Miami-Dade coaching legend, Bill Alheim, dies at 86

Miami-Dade coaching legend, Bill Alheim, dies at 86

Via: Michelle Kaufman/Miami Herald

Photo: Former Miami-Dade North College basketball coaching legend Bill Alheim (left), died at age 86 on Sept. 17, 2017. He was "revered," as a coach and community leader, said former assistant, David Zimroth (right). Courtesy David Zimroth


South Florida lost one of its most beloved basketball figures last week. Bill Alheim, the Miami-Dade North College legendary coach and community leader, died on Sept. 17 at age 86 of natural causes.

Anybody who followed the local basketball scene in the 1960s, 1970s and 1980s surely knew of Alheim, who was referred to as "The Godfather of Dade County basketball," said former player and assistant coach, David Zimroth, who went on to be an assistant at Florida State University and University of South Florida.

Alheim, a native of Schenectady, N.Y. who played at Wake Forest, inherited a three-year-old men's basketball program at Dade-North in 1963, and by the time he retired in 1989, had led the team to a national championship game, three regional championships, four state championships, and 560 victories.

The Falcons won 33 games in a row and reached the No. 1 national ranking in 1982 with All-American Emery Atkinson and 6-10 Yvon Joseph, a Haitian volleyball player-turned-center. They lost the national title game in Hutchinson, Kan., 93-88 in double-overtime, to a Midland, Tex., team that featured future NBA player Spud Webb.

Alheim had just one losing season over three decades, and 20 of his 25 teams won at least 20 games. Among his many accolades, he was named National Junior College Coach of the Year in 1984 and was inducted into the junior college basketball Hall of Fame.

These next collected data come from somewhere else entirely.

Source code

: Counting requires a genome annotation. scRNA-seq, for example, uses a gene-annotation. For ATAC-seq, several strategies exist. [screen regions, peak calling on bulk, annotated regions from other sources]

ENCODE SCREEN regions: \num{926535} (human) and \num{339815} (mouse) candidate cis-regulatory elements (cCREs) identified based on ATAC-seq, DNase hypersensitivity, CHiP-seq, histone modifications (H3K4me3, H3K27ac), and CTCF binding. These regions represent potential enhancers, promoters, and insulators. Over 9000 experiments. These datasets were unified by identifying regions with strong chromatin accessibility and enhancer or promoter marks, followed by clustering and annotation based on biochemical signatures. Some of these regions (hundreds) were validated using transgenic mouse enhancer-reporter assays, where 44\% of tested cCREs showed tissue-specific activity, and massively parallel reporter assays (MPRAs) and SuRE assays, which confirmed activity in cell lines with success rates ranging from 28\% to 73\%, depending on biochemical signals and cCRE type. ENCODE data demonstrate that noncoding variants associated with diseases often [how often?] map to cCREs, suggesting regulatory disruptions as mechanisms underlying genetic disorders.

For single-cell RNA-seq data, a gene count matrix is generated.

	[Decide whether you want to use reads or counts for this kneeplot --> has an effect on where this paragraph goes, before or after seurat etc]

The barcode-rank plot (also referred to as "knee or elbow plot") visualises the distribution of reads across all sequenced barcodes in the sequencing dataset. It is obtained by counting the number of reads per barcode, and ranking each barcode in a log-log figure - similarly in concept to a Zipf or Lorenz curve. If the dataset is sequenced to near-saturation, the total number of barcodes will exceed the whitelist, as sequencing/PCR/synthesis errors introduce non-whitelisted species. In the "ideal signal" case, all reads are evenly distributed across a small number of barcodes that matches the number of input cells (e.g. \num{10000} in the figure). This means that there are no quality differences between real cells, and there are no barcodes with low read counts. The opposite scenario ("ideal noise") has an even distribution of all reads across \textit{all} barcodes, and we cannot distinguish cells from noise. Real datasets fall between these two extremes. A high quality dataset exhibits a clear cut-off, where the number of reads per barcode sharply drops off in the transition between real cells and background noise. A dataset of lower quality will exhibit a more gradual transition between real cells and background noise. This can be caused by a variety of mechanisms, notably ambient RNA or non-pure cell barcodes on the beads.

 "It's hard to put into words what Bill Alheim did for this community," said Zimroth. "He brought people together for 30-plus years, gave inner-city young men opportunities nobody else did, and provided through his Dade North Summer League a safe haven for people of all races, creeds, and religions.

"People would come from all over and gather in that un-airconditioned gym in Opa-Locka to play ball and socialize. They'd get there at 6, leave at 10. Lifelong friendships were made there. Never a problem. With all that's going on today, I look back at those days in that gym and that was glorious. It was all because of Coach Alheim. He was revered."

Over his tenure, 85 players went on to play on scholarship at senior colleges. Among his former players of note, in addition to Atkinson and Joseph, were John Haslem (father of Heat star Udonis), Jerry Bisbano, Willie Wilcox, Clarence Strong, Tony Fairley, and Leroy Wilson.

"In a sense, (Alheim) developed basketball in South Florida," former Dade-North athletic director and baseball coach Demie Mainieri told the Miami Herald in a story about Alheim's retirement in 1989. "We started running the summer league and, for the first time, kids were playing basketball year-round. During the Liberty City riots, we were one of the only places that stayed open. Bill felt such an allegiance to the inner city that we kept it open. Instead of being out rioting, we had people in the stands watching basketball."

Alheim is survived by his sons Billy Jr., Kenny; granddaughter Michelle; great grandson Isiah and step granddaughter Nicole. He was predeceased by his wife Helen.